(Data excerpts)
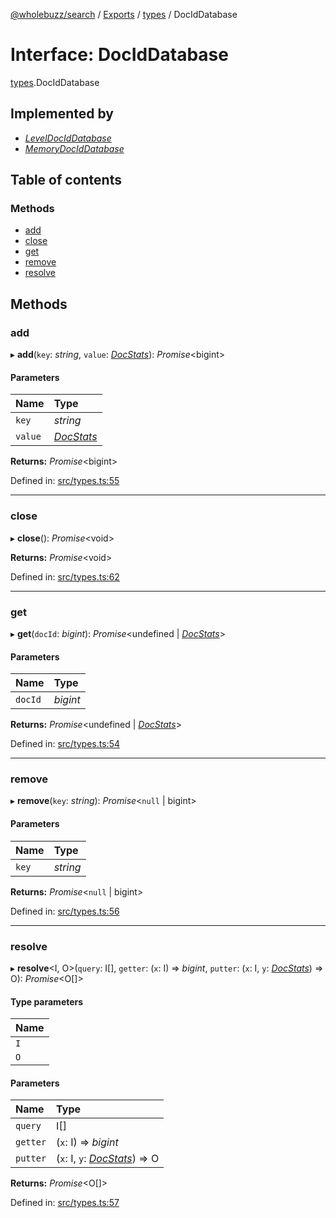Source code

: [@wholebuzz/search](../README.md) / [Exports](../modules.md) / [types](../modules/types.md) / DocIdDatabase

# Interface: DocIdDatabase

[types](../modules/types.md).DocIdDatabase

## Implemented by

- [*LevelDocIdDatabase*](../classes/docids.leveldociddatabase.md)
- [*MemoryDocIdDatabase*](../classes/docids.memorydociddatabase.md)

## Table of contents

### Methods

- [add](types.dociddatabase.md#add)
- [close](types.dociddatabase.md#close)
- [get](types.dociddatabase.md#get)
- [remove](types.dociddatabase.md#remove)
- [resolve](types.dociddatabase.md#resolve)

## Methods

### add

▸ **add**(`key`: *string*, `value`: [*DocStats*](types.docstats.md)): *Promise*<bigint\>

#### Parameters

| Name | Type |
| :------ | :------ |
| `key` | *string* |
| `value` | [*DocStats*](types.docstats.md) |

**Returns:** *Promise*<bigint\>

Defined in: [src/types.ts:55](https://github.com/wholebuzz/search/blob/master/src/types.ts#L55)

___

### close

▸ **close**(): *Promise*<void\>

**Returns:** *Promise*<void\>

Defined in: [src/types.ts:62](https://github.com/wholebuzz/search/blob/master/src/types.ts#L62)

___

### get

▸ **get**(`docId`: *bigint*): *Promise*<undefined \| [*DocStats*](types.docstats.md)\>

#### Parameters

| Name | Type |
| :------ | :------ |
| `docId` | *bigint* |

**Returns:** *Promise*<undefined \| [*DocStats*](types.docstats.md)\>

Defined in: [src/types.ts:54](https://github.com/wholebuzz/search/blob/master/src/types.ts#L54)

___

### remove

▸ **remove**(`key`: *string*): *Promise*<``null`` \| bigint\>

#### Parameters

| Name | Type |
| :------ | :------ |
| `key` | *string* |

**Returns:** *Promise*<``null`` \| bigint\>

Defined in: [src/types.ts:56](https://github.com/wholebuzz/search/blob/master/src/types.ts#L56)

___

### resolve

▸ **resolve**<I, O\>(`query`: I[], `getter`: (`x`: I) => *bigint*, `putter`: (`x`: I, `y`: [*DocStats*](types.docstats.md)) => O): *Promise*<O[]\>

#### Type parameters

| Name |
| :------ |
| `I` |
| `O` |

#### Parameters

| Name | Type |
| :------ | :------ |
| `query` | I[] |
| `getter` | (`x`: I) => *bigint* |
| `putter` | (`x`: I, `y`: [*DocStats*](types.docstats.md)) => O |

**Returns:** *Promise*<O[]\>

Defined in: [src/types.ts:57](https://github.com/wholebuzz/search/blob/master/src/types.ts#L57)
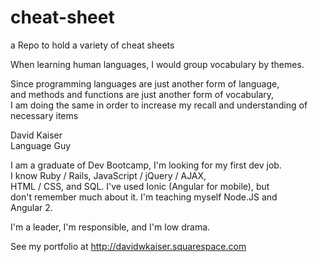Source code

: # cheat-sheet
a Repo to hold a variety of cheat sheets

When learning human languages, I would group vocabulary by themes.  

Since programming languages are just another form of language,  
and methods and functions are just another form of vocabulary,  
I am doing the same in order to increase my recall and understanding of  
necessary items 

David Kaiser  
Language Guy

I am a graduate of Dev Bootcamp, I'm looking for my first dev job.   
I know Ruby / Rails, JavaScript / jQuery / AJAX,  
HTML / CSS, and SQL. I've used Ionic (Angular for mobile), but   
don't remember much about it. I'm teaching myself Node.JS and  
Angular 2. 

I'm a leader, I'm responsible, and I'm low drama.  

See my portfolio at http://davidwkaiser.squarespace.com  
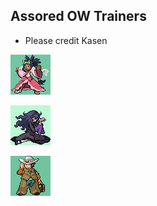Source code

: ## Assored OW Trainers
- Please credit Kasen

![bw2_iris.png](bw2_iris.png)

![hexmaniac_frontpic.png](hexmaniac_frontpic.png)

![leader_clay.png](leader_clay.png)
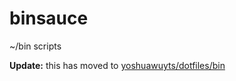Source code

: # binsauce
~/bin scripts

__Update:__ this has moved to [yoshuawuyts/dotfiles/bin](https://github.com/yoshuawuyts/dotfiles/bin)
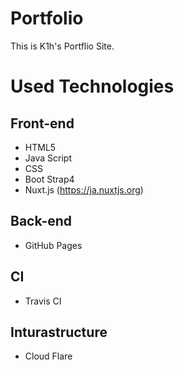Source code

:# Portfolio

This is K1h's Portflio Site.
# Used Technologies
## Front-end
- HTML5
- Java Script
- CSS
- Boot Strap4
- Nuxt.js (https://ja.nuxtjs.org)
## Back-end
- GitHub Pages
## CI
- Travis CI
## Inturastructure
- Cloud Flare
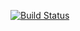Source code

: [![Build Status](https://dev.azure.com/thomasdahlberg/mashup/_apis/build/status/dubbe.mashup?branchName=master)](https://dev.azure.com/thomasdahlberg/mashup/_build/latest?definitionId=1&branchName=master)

◆ PROBLEM DETAILS:
Looking at the entries above, say how many lines contain the word "classes". Only the number is wanted.

◆ WRITTEN SOLUTION:
2